表4 样品经180 ℃保持3 h 干烤干扰实验结果
通过以上试验结果,得出样品经180 ℃保持3 h干烤后与未经180 ℃保持3 h 干烤实验均有效,供试品在该浓度下无干扰作用,珍珠岩干扰试验成立。
2.4.3 正式干扰试验
使用3 批不同批号鲎试剂及未前期处理(未经过180 ℃保持3 h 干烤去除细菌内毒素)的两批不同批号珍珠岩按照干扰试验的操作步骤进行试验,实验结果见表5。
表5 干扰实验结果
鲎试剂灵敏度对照系列溶液的结果符合鲎试剂灵敏度复核要求,试验有效。样品珍珠岩干扰试验系列溶液中所有试验中阴性对照溶液和样品溶液的所有平行管均为阴性,最大浓度2λ的4 管均为阳性,最低浓度0.25λ的4 管均为阴性,供试品珍珠岩在该浓度下无干扰作用。

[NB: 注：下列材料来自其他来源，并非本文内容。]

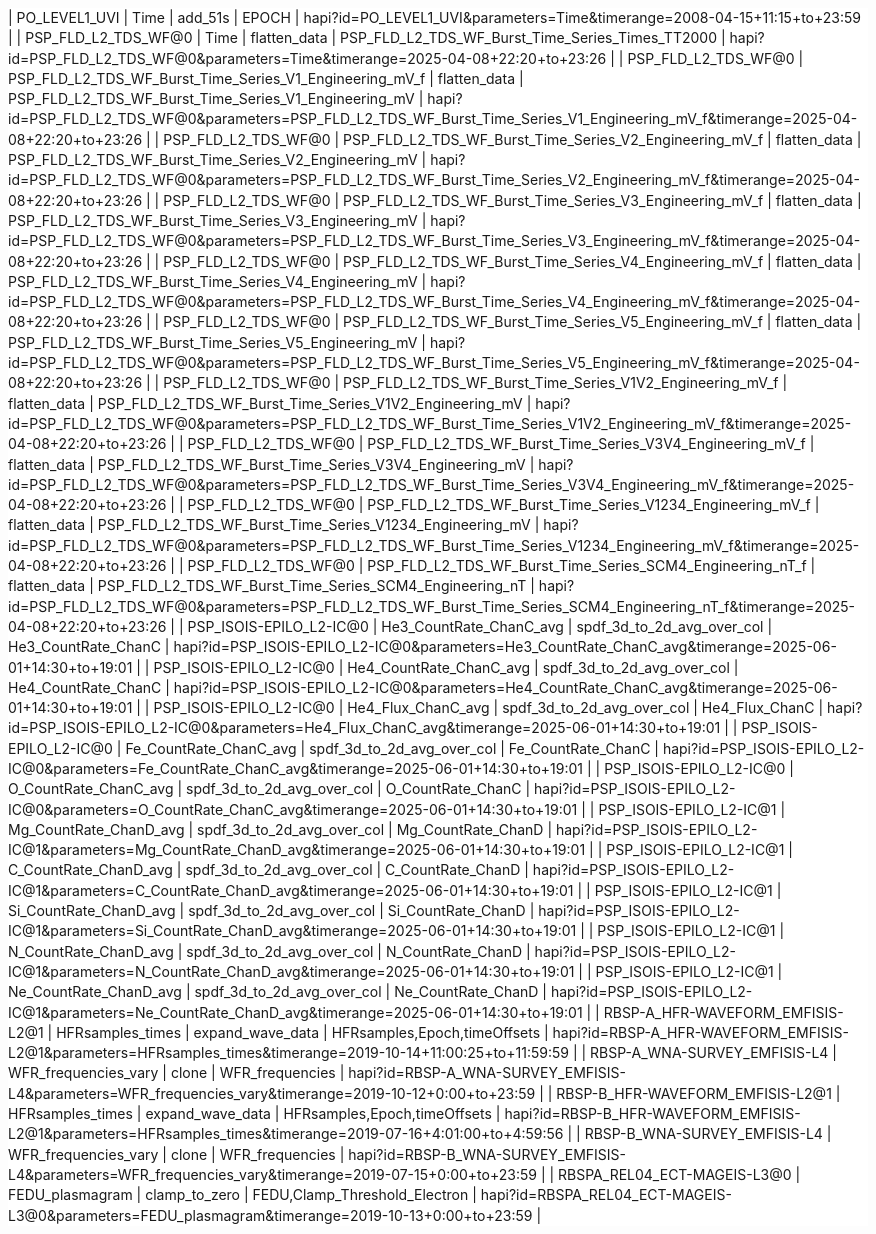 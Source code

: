 | PO_LEVEL1_UVI | Time | add_51s | EPOCH       | hapi?id=PO_LEVEL1_UVI&parameters=Time&timerange=2008-04-15+11:15+to+23:59 |
| PSP_FLD_L2_TDS_WF@0 | Time | flatten_data | PSP_FLD_L2_TDS_WF_Burst_Time_Series_Times_TT2000 | hapi?id=PSP_FLD_L2_TDS_WF@0&parameters=Time&timerange=2025-04-08+22:20+to+23:26 |
| PSP_FLD_L2_TDS_WF@0 | PSP_FLD_L2_TDS_WF_Burst_Time_Series_V1_Engineering_mV_f | flatten_data | PSP_FLD_L2_TDS_WF_Burst_Time_Series_V1_Engineering_mV | hapi?id=PSP_FLD_L2_TDS_WF@0&parameters=PSP_FLD_L2_TDS_WF_Burst_Time_Series_V1_Engineering_mV_f&timerange=2025-04-08+22:20+to+23:26 |
| PSP_FLD_L2_TDS_WF@0 | PSP_FLD_L2_TDS_WF_Burst_Time_Series_V2_Engineering_mV_f | flatten_data | PSP_FLD_L2_TDS_WF_Burst_Time_Series_V2_Engineering_mV | hapi?id=PSP_FLD_L2_TDS_WF@0&parameters=PSP_FLD_L2_TDS_WF_Burst_Time_Series_V2_Engineering_mV_f&timerange=2025-04-08+22:20+to+23:26 |
| PSP_FLD_L2_TDS_WF@0 | PSP_FLD_L2_TDS_WF_Burst_Time_Series_V3_Engineering_mV_f | flatten_data | PSP_FLD_L2_TDS_WF_Burst_Time_Series_V3_Engineering_mV | hapi?id=PSP_FLD_L2_TDS_WF@0&parameters=PSP_FLD_L2_TDS_WF_Burst_Time_Series_V3_Engineering_mV_f&timerange=2025-04-08+22:20+to+23:26 |
| PSP_FLD_L2_TDS_WF@0 | PSP_FLD_L2_TDS_WF_Burst_Time_Series_V4_Engineering_mV_f | flatten_data | PSP_FLD_L2_TDS_WF_Burst_Time_Series_V4_Engineering_mV | hapi?id=PSP_FLD_L2_TDS_WF@0&parameters=PSP_FLD_L2_TDS_WF_Burst_Time_Series_V4_Engineering_mV_f&timerange=2025-04-08+22:20+to+23:26 |
| PSP_FLD_L2_TDS_WF@0 | PSP_FLD_L2_TDS_WF_Burst_Time_Series_V5_Engineering_mV_f | flatten_data | PSP_FLD_L2_TDS_WF_Burst_Time_Series_V5_Engineering_mV | hapi?id=PSP_FLD_L2_TDS_WF@0&parameters=PSP_FLD_L2_TDS_WF_Burst_Time_Series_V5_Engineering_mV_f&timerange=2025-04-08+22:20+to+23:26 |
| PSP_FLD_L2_TDS_WF@0 | PSP_FLD_L2_TDS_WF_Burst_Time_Series_V1V2_Engineering_mV_f | flatten_data | PSP_FLD_L2_TDS_WF_Burst_Time_Series_V1V2_Engineering_mV | hapi?id=PSP_FLD_L2_TDS_WF@0&parameters=PSP_FLD_L2_TDS_WF_Burst_Time_Series_V1V2_Engineering_mV_f&timerange=2025-04-08+22:20+to+23:26 |
| PSP_FLD_L2_TDS_WF@0 | PSP_FLD_L2_TDS_WF_Burst_Time_Series_V3V4_Engineering_mV_f | flatten_data | PSP_FLD_L2_TDS_WF_Burst_Time_Series_V3V4_Engineering_mV | hapi?id=PSP_FLD_L2_TDS_WF@0&parameters=PSP_FLD_L2_TDS_WF_Burst_Time_Series_V3V4_Engineering_mV_f&timerange=2025-04-08+22:20+to+23:26 |
| PSP_FLD_L2_TDS_WF@0 | PSP_FLD_L2_TDS_WF_Burst_Time_Series_V1234_Engineering_mV_f | flatten_data | PSP_FLD_L2_TDS_WF_Burst_Time_Series_V1234_Engineering_mV | hapi?id=PSP_FLD_L2_TDS_WF@0&parameters=PSP_FLD_L2_TDS_WF_Burst_Time_Series_V1234_Engineering_mV_f&timerange=2025-04-08+22:20+to+23:26 |
| PSP_FLD_L2_TDS_WF@0 | PSP_FLD_L2_TDS_WF_Burst_Time_Series_SCM4_Engineering_nT_f | flatten_data | PSP_FLD_L2_TDS_WF_Burst_Time_Series_SCM4_Engineering_nT | hapi?id=PSP_FLD_L2_TDS_WF@0&parameters=PSP_FLD_L2_TDS_WF_Burst_Time_Series_SCM4_Engineering_nT_f&timerange=2025-04-08+22:20+to+23:26 |
| PSP_ISOIS-EPILO_L2-IC@0 | He3_CountRate_ChanC_avg | spdf_3d_to_2d_avg_over_col | He3_CountRate_ChanC | hapi?id=PSP_ISOIS-EPILO_L2-IC@0&parameters=He3_CountRate_ChanC_avg&timerange=2025-06-01+14:30+to+19:01 |
| PSP_ISOIS-EPILO_L2-IC@0 | He4_CountRate_ChanC_avg | spdf_3d_to_2d_avg_over_col | He4_CountRate_ChanC | hapi?id=PSP_ISOIS-EPILO_L2-IC@0&parameters=He4_CountRate_ChanC_avg&timerange=2025-06-01+14:30+to+19:01 |
| PSP_ISOIS-EPILO_L2-IC@0 | He4_Flux_ChanC_avg | spdf_3d_to_2d_avg_over_col | He4_Flux_ChanC | hapi?id=PSP_ISOIS-EPILO_L2-IC@0&parameters=He4_Flux_ChanC_avg&timerange=2025-06-01+14:30+to+19:01 |
| PSP_ISOIS-EPILO_L2-IC@0 | Fe_CountRate_ChanC_avg | spdf_3d_to_2d_avg_over_col | Fe_CountRate_ChanC | hapi?id=PSP_ISOIS-EPILO_L2-IC@0&parameters=Fe_CountRate_ChanC_avg&timerange=2025-06-01+14:30+to+19:01 |
| PSP_ISOIS-EPILO_L2-IC@0 | O_CountRate_ChanC_avg | spdf_3d_to_2d_avg_over_col | O_CountRate_ChanC | hapi?id=PSP_ISOIS-EPILO_L2-IC@0&parameters=O_CountRate_ChanC_avg&timerange=2025-06-01+14:30+to+19:01 |
| PSP_ISOIS-EPILO_L2-IC@1 | Mg_CountRate_ChanD_avg | spdf_3d_to_2d_avg_over_col | Mg_CountRate_ChanD | hapi?id=PSP_ISOIS-EPILO_L2-IC@1&parameters=Mg_CountRate_ChanD_avg&timerange=2025-06-01+14:30+to+19:01 |
| PSP_ISOIS-EPILO_L2-IC@1 | C_CountRate_ChanD_avg | spdf_3d_to_2d_avg_over_col | C_CountRate_ChanD | hapi?id=PSP_ISOIS-EPILO_L2-IC@1&parameters=C_CountRate_ChanD_avg&timerange=2025-06-01+14:30+to+19:01 |
| PSP_ISOIS-EPILO_L2-IC@1 | Si_CountRate_ChanD_avg | spdf_3d_to_2d_avg_over_col | Si_CountRate_ChanD | hapi?id=PSP_ISOIS-EPILO_L2-IC@1&parameters=Si_CountRate_ChanD_avg&timerange=2025-06-01+14:30+to+19:01 |
| PSP_ISOIS-EPILO_L2-IC@1 | N_CountRate_ChanD_avg | spdf_3d_to_2d_avg_over_col | N_CountRate_ChanD | hapi?id=PSP_ISOIS-EPILO_L2-IC@1&parameters=N_CountRate_ChanD_avg&timerange=2025-06-01+14:30+to+19:01 |
| PSP_ISOIS-EPILO_L2-IC@1 | Ne_CountRate_ChanD_avg | spdf_3d_to_2d_avg_over_col | Ne_CountRate_ChanD | hapi?id=PSP_ISOIS-EPILO_L2-IC@1&parameters=Ne_CountRate_ChanD_avg&timerange=2025-06-01+14:30+to+19:01 |
| RBSP-A_HFR-WAVEFORM_EMFISIS-L2@1 | HFRsamples_times | expand_wave_data | HFRsamples,Epoch,timeOffsets | hapi?id=RBSP-A_HFR-WAVEFORM_EMFISIS-L2@1&parameters=HFRsamples_times&timerange=2019-10-14+11:00:25+to+11:59:59 |
| RBSP-A_WNA-SURVEY_EMFISIS-L4 | WFR_frequencies_vary | clone | WFR_frequencies | hapi?id=RBSP-A_WNA-SURVEY_EMFISIS-L4&parameters=WFR_frequencies_vary&timerange=2019-10-12+0:00+to+23:59 |
| RBSP-B_HFR-WAVEFORM_EMFISIS-L2@1 | HFRsamples_times | expand_wave_data | HFRsamples,Epoch,timeOffsets | hapi?id=RBSP-B_HFR-WAVEFORM_EMFISIS-L2@1&parameters=HFRsamples_times&timerange=2019-07-16+4:01:00+to+4:59:56 |
| RBSP-B_WNA-SURVEY_EMFISIS-L4 | WFR_frequencies_vary | clone | WFR_frequencies | hapi?id=RBSP-B_WNA-SURVEY_EMFISIS-L4&parameters=WFR_frequencies_vary&timerange=2019-07-15+0:00+to+23:59 |
| RBSPA_REL04_ECT-MAGEIS-L3@0 | FEDU_plasmagram | clamp_to_zero | FEDU,Clamp_Threshold_Electron | hapi?id=RBSPA_REL04_ECT-MAGEIS-L3@0&parameters=FEDU_plasmagram&timerange=2019-10-13+0:00+to+23:59 |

鲎试剂批号为1812263 的标示灵敏度对照系列的阳性结果与样品干扰试验阳性结果一致,并符合鲎试剂灵敏度复核要求,因此检验结果无异常。
(1)检测珍珠岩细菌内毒素的鲎试剂选择标示灵敏度为0.06 EU/mL。(2)将供试品加细菌内毒素检查用水将供试品稀释8 倍混匀4 000 r/min 离心10 min 提取后,选择经过验证不含内毒素和干扰因子的稀释剂Ⅱ与供试品按照1 ∶1 的比例进行稀释,能排除样品对细菌内毒素检查的干扰。